BEIJING (Reuters) - The United States has flouted trade rules with an inquiry into intellectual property and China will defend its interests, Vice Premier Liu He told U.S. Treasury Secretary Steven Mnuchin in a telephone call on Saturday, Chinese state media reported.
The call between Mnuchin and Liu, a confidante of President Xi Jinping, was the highest-level contact between the two governments since U.S. President Donald Trump announced plans for tariffs on up to $60 billion of Chinese goods on Thursday.
The deepening rift has sent a chill through financial markets and the corporate world as investors predicted dire consequences for the global economy should trade barriers start going up.
Several U.S. chief executives attending a high-profile forum in Beijing on Saturday, including BlackRock Inc’s Larry Fink and Apple Inc’s Tim Cook, urged restraint.
In his call with Mnuchin, Liu, a Harvard-trained economist, said China still hoped both sides would remain “rational” and work together to keep trade relations stable, the official Xinhua news agency reported.
U.S. officials say an eight-month probe under the 1974 U.S. Trade Act has found that China engages in unfair trade practices by forcing American investors to turn over key technologies to Chinese firms.
However, Liu said the investigation report “violates international trade rules and is beneficial to neither Chinese interests, U.S. interests nor global interests”, Xinhua cited him as saying.
In a statement on its website, the office of the U.S. Trade Representative Robert Lighthizer said it had filed a request - at the direction of Trump - for consultations with China at the World Trade Organization to address “discriminatory technology licensing agreements”.
China’s commerce ministry expressed regret at the filing on Saturday, and said China had taken strong measures to protect the legal rights and interests of both domestic and foreign owners of intellectual property.
During a visit to Washington in early March, Liu had requested Washington set up a new economic dialogue mechanism, identify a point person on China issues, and deliver a list of demands.
The Trump administration responded by telling China to immediately shave $100 billion off its record $375 billion trade surplus with the United States.
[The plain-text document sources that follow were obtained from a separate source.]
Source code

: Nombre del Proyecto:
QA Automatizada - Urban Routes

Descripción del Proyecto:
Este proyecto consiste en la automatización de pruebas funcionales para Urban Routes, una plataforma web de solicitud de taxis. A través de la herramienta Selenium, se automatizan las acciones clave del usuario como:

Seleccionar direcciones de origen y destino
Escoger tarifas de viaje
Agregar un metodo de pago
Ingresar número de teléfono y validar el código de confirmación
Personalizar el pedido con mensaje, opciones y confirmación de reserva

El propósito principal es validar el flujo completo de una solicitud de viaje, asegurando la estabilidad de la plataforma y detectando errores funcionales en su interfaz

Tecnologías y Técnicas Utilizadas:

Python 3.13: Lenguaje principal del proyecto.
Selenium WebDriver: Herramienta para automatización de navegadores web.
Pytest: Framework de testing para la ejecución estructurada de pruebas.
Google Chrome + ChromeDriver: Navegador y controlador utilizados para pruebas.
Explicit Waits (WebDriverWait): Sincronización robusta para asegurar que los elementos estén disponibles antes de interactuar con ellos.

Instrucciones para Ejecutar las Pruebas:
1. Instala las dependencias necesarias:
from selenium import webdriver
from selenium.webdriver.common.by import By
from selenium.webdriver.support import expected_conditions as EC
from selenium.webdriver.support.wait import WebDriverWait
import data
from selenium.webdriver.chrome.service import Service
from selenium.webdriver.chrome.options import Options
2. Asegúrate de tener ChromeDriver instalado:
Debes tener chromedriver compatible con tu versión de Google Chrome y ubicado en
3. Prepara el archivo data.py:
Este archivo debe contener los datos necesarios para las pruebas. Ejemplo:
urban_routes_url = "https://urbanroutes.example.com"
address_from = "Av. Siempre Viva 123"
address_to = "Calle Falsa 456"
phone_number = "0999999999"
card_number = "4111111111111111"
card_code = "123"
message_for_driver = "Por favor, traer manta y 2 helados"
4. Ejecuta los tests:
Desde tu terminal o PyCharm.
Beijing told Washington that U.S. export restrictions on some high-tech products are to blame.
“China has already prepared, and has the strength, to defend its national interests,” Liu said on Saturday.
According to an editorial by China’s state-run Global Times, it was Mnuchin who called Liu.
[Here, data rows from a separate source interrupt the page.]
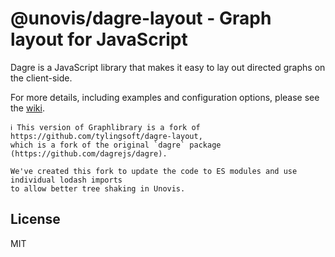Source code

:# @unovis/dagre-layout - Graph layout for JavaScript

Dagre is a JavaScript library that makes it easy to lay out directed graphs on the client-side.

For more details, including examples and configuration options, please see the [wiki](https://github.com/dagrejs/dagre/wiki).

    ℹ️ This version of Graphlibrary is a fork of https://github.com/tylingsoft/dagre-layout,
    which is a fork of the original `dagre` package (https://github.com/dagrejs/dagre).

    We've created this fork to update the code to ES modules and use individual lodash imports
    to allow better tree shaking in Unovis.

## License
MIT

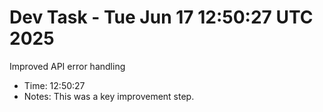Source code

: # Dev Task - Tue Jun 17 12:50:27 UTC 2025
Improved API error handling
- Time: 12:50:27
- Notes: This was a key improvement step.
Firing off a warning shot, China on Friday declared plans to levy additional duties on up to $3 billion of U.S. imports in response to U.S. tariffs on steel and aluminum, imposed after a separate U.S. probe.
Zhang Zhaoxiang, senior vice president of China Minmetals Corp [CHMIN.UL], said that while the state-owned mining group’s steel exports to the U.S. are tiny, the impact could come indirectly.
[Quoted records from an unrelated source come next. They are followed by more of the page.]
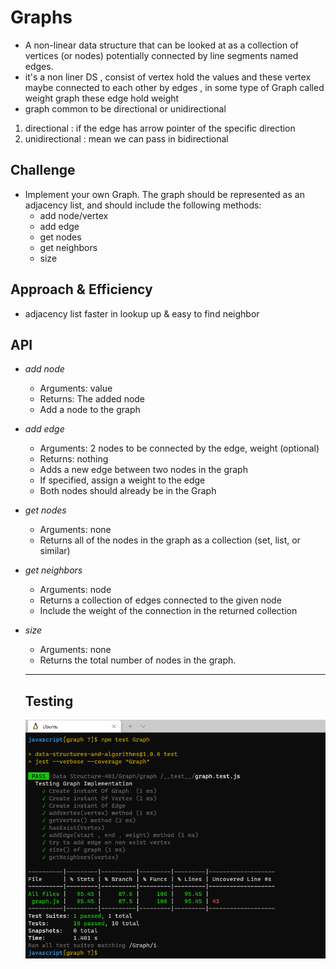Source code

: # Graphs
* A non-linear data structure that can be looked at as a collection of vertices (or nodes) potentially connected by line segments named edges.
*  it's a non liner DS , consist of vertex hold the values and these vertex maybe connected to each other by edges , in some type of  Graph called weight graph these edge hold weight
* graph  common to be directional or unidirectional
 1. directional : if the edge has arrow pointer of the specific direction
2. unidirectional : mean we can pass in bidirectional


## Challenge
* Implement your own Graph. The graph should be represented as an adjacency list, and should include the following methods:
    * add node/vertex
    * add edge
    * get nodes
    * get neighbors
    * size

## Approach & Efficiency
* adjacency list faster in lookup up & easy to find neighbor

## API
* *add node*
    * Arguments: value
    * Returns: The added node
    * Add a node to the graph

* *add edge*
    * Arguments: 2 nodes to be connected by the edge, weight (optional)
    * Returns: nothing
    * Adds a new edge between two nodes in the graph
    * If specified, assign a weight to the edge
    * Both nodes should already be in the Graph

* *get nodes*
    * Arguments: none
    * Returns all of the nodes in the graph as a collection (set, list, or similar)

* *get neighbors*
    * Arguments: node
    * Returns a collection of edges connected to the given node
    * Include the weight of the connection in the returned collection
    
* *size*
    * Arguments: none
    * Returns the total number of nodes in the graph.

    *** 
    ## Testing 
    ![img](test-ch35.PNG)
“China’s direct exports to the U.S. are not big. But there will be some impact due to our exports via the United States or indirect exports,” Zhang told reporters on the sidelines of the China Development Forum in Beijing on Saturday.
Global Times said Beijing was only just beginning to look at means to retaliate.
“We believe it is only part of China’s countermeasures, and soybeans and other U.S. farm products will be targeted,” the widely-read tabloid said in a Saturday editorial.
Wei Jianguo, vice chairman of Beijing-based think tank China Centre for International Economic Exchanges, told China Daily that Beijing could impose tariffs on more U.S. products, and is considering a second and even third list of targets.
Possible items include aircraft and chips, Wei, a former vice commerce minister, told the newspaper, adding that tourism could be a possible target.
The commerce ministry’s response had so far been “relatively weak”, respected former Chinese finance minister Lou Jiwei said at the forum.
“If I were in the government, I would probably hit soybeans first, then hit autos and airplanes,” said Lou, currently chairman of the National Council for Social Security Fund.
U.S. farm groups have long feared that China, which imports more than third of all U.S. soybeans, could slow purchases of agricultural products, heaping more pain on the struggling U.S. farm sector.
U.S. agricultural exports to China stood at $19.6 billion last year, with soybean shipments accounting for $12.4 billion.
Chinese penalties on U.S. soybeans will especially hurt Iowa, a state that backed Trump in the 2016 presidential elections.
Boeing jets have also been often cited as a potential target by China.
China and the U.S. had benefited by globalization, Blackrock’s Larry Fink said at the forum.
“I believe that a dialogue – and maybe some adjustments in trade and trade policy – can be in order. It does not need to be done publicly; it can be done privately,” he said.
Apple’s Tim Cook called for “calm heads” amid the dispute.
The sparring has cast a spotlight on hardware makers such as Apple, which assemble the majority of their products in China for export to other countries.
Electrical goods and tech are the largest U.S. import item from China.
Some economists say higher U.S. tariffs will lead to higher costs and ultimately hurt U.S. consumers, while restrictions on Chinese investments could take away jobs in America.
“I don’t think local governments in the United States and President Trump hope to see U.S. workers losing their jobs,” Sun Yongcai, general manager at Chinese railway firm CRRS Corp, which has two U.S. production plants, said at the forum.